J1.6 Predictive statistical representations of observed and simulated rainfall using generalized linear models

Wednesday, 9 January 2019: 12:00 AM
North 124B (Phoenix Convention Center - West and North Buildings)
Ramalingam Saravanan, Texas A&M University, College Station, TX; and J. Yang, M. Jun, and C. Schumacher

Over the past two decades, high-resolution satellite measurements of tropical rainfall have become available. The most common approach to using these data for climate model validation is to compare the statistical properties of rainfall such as temporal means and variances, as well probability distributions. Temporal correlation properties of rainfall are also sometimes validated, but typically on daily or longer timescales, such as those associated with equatorial waves. However, satellite rainfall measurements contain spatio-temporal correlation information on sub-diurnal timescales that can be analyzed to validate and improve climate models. This study explores the feasibility of predicting sub-diurnal rain characteristics in the tropical Pacific from atmospheric profiles using a set of generalized linear statistical models.
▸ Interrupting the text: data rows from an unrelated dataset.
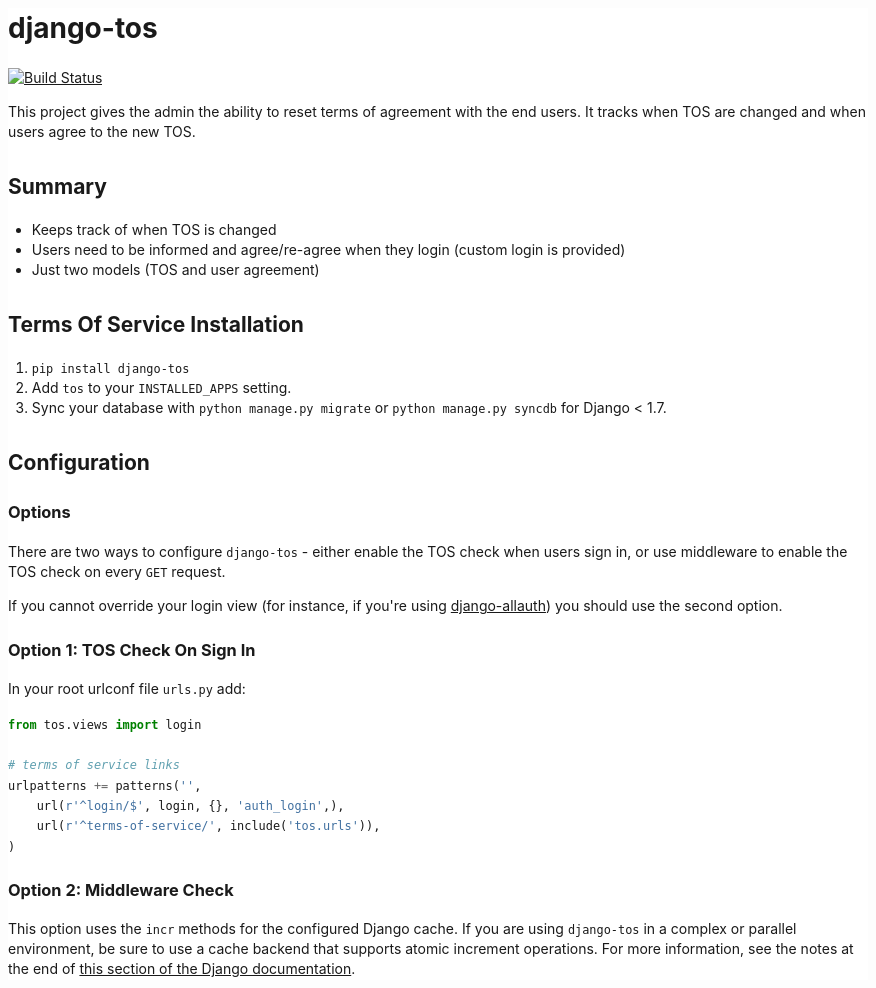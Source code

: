 # django-tos

[![Build Status](https://secure.travis-ci.org/revsys/django-tos.png)](http://travis-ci.org/revsys/django-tos)

This project gives the admin the ability to reset terms of agreement with the end users. It tracks when TOS are changed and when users agree to the new TOS.

## Summary

  - Keeps track of when TOS is changed
  - Users need to be informed and agree/re-agree when they login (custom login is provided)
  - Just two models (TOS and user agreement)

## Terms Of Service Installation

1.  `pip install django-tos`
2.  Add `tos` to your `INSTALLED_APPS` setting.
3.  Sync your database with `python manage.py migrate` or `python manage.py syncdb` for Django < 1.7.

## Configuration

### Options

There are two ways to configure `django-tos` - either enable the TOS check when users sign in, or use middleware to enable the TOS check on every `GET` request.

If you cannot override your login view (for instance, if you're using [django-allauth](https://django-allauth.readthedocs.io/en/latest/)) you should use the second option.

### Option 1: TOS Check On Sign In

In your root urlconf file `urls.py` add:

```python
from tos.views import login

# terms of service links
urlpatterns += patterns('',
    url(r'^login/$', login, {}, 'auth_login',),
    url(r'^terms-of-service/', include('tos.urls')),
)
```

### Option 2: Middleware Check

This option uses the `incr` methods for the configured Django cache. If you are using `django-tos` in a complex or parallel environment, be sure to use a cache backend that supports atomic increment operations. For more information, see the notes at the end of [this section of the Django documentation](https://docs.djangoproject.com/en/1.9/topics/cache/#basic-usage).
Vertical profiles of temperature, humidity and wind and selected surface variables from either MERRA-2 reanalysis or Community Atmospheric Model (CAM5) simulations are used as predictors, with empirical orthogonal function (EOF) decomposition in the vertical. The rain predictions are separated into different types from TRMM satellite data (stratiform, deep convective, and shallow convective) and CAM5 output (large-scale and convective). For each rain type, two different statistical models (logistic regression for rain occurrence and gamma regression for rain amount) are trained on 2003 data and used to predict 2004 six-hourly rain occurrence and rate, respectively. The first EOF of humidity and the second EOF of temperature contribute most to the prediction for both statistical models. The logistic regression generally performs well for all rain types, but does better in the East Pacific compared to the West Pacific. The gamma regression predicts reasonable geographical rain amount distributions but rain rate probability distributions are not predicted as well, suggesting the need for a higher order model. Finally, the statistical models applied to TRMM observations and MERRA-2 environmental parameters perform better than the statistical models applied to CAM5 simulations. The results of this study suggest that there is statistical predictability and thus the potential for improved parameterization for tropical rain types based on empirical relationships.